## Input data

****************

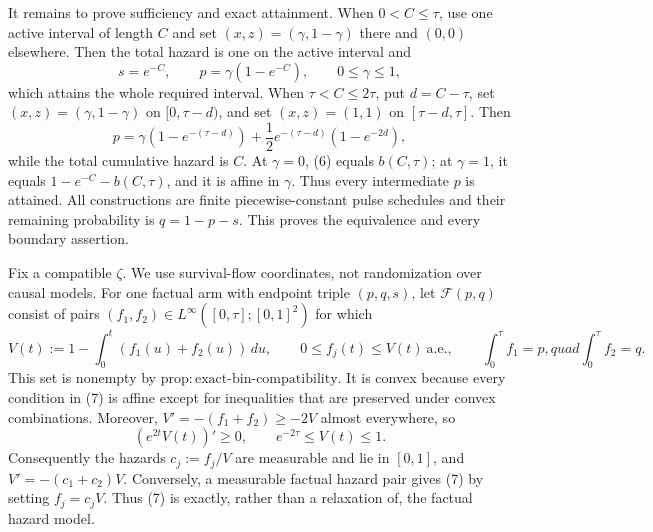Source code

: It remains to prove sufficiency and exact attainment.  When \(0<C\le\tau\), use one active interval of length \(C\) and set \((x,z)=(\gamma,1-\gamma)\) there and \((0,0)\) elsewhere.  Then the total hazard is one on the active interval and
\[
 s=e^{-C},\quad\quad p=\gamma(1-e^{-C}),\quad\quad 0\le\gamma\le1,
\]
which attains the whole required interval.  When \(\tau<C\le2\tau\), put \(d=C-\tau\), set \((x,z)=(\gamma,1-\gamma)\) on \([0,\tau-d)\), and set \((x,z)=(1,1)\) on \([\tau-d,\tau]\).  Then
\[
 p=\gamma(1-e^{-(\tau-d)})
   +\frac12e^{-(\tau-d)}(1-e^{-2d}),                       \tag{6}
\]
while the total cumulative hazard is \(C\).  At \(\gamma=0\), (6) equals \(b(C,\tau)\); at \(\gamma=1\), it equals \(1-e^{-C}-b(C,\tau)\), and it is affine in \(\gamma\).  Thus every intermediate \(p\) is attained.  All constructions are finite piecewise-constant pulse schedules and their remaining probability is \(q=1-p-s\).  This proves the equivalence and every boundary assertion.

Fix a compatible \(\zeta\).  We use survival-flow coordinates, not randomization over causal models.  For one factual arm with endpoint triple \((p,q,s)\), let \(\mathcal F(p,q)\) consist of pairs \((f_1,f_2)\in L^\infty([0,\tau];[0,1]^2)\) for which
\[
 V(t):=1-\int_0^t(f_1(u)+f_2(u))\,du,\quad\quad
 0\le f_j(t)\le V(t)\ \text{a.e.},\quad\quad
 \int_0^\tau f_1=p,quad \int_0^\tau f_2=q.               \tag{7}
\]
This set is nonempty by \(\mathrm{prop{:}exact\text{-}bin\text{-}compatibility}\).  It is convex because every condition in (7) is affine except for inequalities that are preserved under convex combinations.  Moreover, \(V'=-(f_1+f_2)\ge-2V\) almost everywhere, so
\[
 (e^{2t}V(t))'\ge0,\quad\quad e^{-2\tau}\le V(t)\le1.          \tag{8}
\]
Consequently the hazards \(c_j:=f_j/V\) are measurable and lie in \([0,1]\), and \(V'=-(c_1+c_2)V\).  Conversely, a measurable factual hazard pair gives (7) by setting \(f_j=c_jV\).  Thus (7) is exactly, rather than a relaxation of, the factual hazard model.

****************

Check each line of the records for the word "text", and show the lines that contain it.

 0\le f_j(t)\le V(t)\ \text{a.e.},\quad\quad
This set is nonempty by \(\mathrm{prop{:}exact\text{-}bin\text{-}compatibility}\).  It is convex because every condition in (7) is affine except for inequalities that are preserved under convex combinations.  Moreover, \(V'=-(f_1+f_2)\ge-2V\) almost everywhere, so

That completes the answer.